The Centre for Neural and Cognitive Sciences, University of Hyderabad (UoH) organized a lecture on “Finding Event Structure in Time: Theoretical, Behavioral, Computational Perspectives” on November 25, 2020, under “The CogTalk”, a distinguished speaker series on frontiers in cognitive science.
The speaker of the lecture, Professor Gerry Altmann was born in Oxford, United Kingdom. His first degree was awarded in 1981, from the Laboratory of Experimental Psychology at the University of Sussex This was followed by a Ph.D. at the University of Edinburgh in Artificial Intelligence, investigating theoretical and behaviors approaches to human sentence processing and the influence of context on syntactic ambiguity resolution. He is one of the handful of living psychologists whose portrait is in the permanent collection of the National Portrait Gallery in London.
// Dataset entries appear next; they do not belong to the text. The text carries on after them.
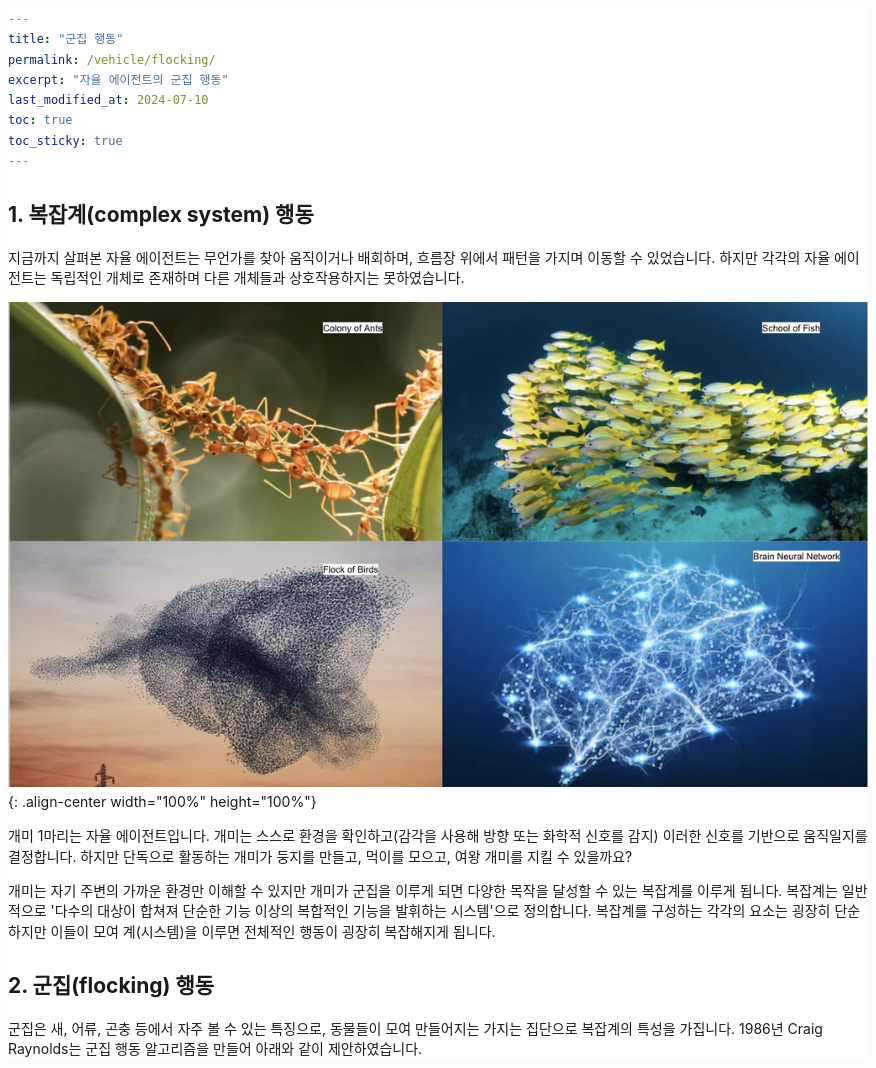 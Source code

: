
 ```yaml
---
title: "군집 행동"
permalink: /vehicle/flocking/
excerpt: "자율 에이전트의 군집 행동"
last_modified_at: 2024-07-10
toc: true
toc_sticky: true
---
```


## 1. 복잡계(complex system) 행동
지금까지 살펴본 자율 에이전트는 무언가를 찾아 움직이거나 배회하며, 흐름장 위에서 패턴을 가지며 이동할 수 있었습니다. 하지만 각각의 자율 에이전트는 독립적인 개체로 존재하며 다른 개체들과 상호작용하지는 못하였습니다. 

!["복잡계"](/assets/images/complexsystem.jpg){: .align-center width="100%" height="100%"}

개미 1마리는 자율 에이전트입니다. 개미는 스스로 환경을 확인하고(감각을 사용해 방향 또는 화학적 신호를 감지) 이러한 신호를 기반으로 움직일지를 결정합니다. 하지만 단독으로 활동하는 개미가 둥지를 만들고, 먹이를 모으고, 여왕 개미를 지킬 수 있을까요? 

개미는 자기 주변의 가까운 환경만 이해할 수 있지만 개미가 군집을 이루게 되면 다양한 목작을 달성할 수 있는 복잡계를 이루게 됩니다. 복잡계는 일반적으로 '다수의 대상이 합쳐져 단순한 기능 이상의 복합적인 기능을 발휘하는 시스템'으로 정의합니다. 복잡계를 구성하는 각각의 요소는 굉장히 단순하지만 이들이 모여 계(시스템)을 이루면 전체적인 행동이 굉장히 복잡해지게 됩니다. 

## 2. 군집(flocking) 행동
군집은 새, 어류, 곤충 등에서 자주 볼 수 있는 특징으로, 동물들이 모여 만들어지는 가지는 집단으로 복잡계의 특성을 가집니다. 1986년 Craig Raynolds는 군집 행동 알고리즘을 만들어 아래와 같이 제안하였습니다.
On the other hand, the talk was hosted by Professor Ramesh Mishra is a Professor of Cognitive Science at the Centre for Neural and Cognitive Sciences at the School of Medical Sciences, University of Hyderabad. He is the author of “Interaction Between Attention and the Language Systems in Humans: A Cognitive Science Perspective” and more recently, “Bilingualism and Cognitive Control.”
Gerry Altmann began the talk by dividing it into three different parts: theoretical, behaviour and computational perspectives. “Event happens when something changes its state overtime. For example,” he showed a picture of British Chef Gordon Ramsay chopping onions and explained, “in the process of chopping down of the onions there is a changing state: first its intact in its original state, then it’s peeled off and lastly it is chopped.”
He continued, “Now the question is why care about tracking these changes? This is where cognition comes into the picture. The ability to internally represent the external world , the ability to encode types of things and to instantiate actual things or tokens.”
The second segment was about behavioral perspective. “It is important to activate the events and events are ensembles of representation. Representation of initial and resultant states of an object need to be simultaneously active to comprehend an event. It also includes the relationship between one token’s history and another token’s history. Now, how do we do tokens? We attribute meaning on the basis of systematic associations across our experience. We generate token representations on the basis of the non-systematic associations across our experience,” he added.
Professor Altmann then moved on to the last division, the computational perspective, saying: “There is a succession of moment, there is a previous recurrent network in events, so that events can be tracked overtime. Human participants rate the change that the onion undergoes in ‘the chef will chop the onion’ as the change that the onion undergoes in ‘the chef will peel the opinion’. Can we get our networks to provide the equivalent information? We might look for the neural network. Network estimates co-relation with human estimates. The bigger the difference for networks, the bigger the difference for the humans.”
Summarizing the talk he said, “Events are when trajectories collide. Event comprehension includes the encoding, updating, and retrieval of intersecting object histories, that is, trajectories of token states (and changes in state) extending from the past into the future. Event representations: a part of the dynamical representation of tokens and their trajectories through feature space, physical state and time.”
Answering to Prof Ramesh’s question towards the end of the lecture, Altmann said, “Many of us choose psycholinguistics because we feel language sets us apart. But for me, controversially, language is no special thing. It is as normal as the cable that goes over our head in the streets. It’s about the encoding at each end of the cable that matters the most, the dynamics of transmission of signals that matters.”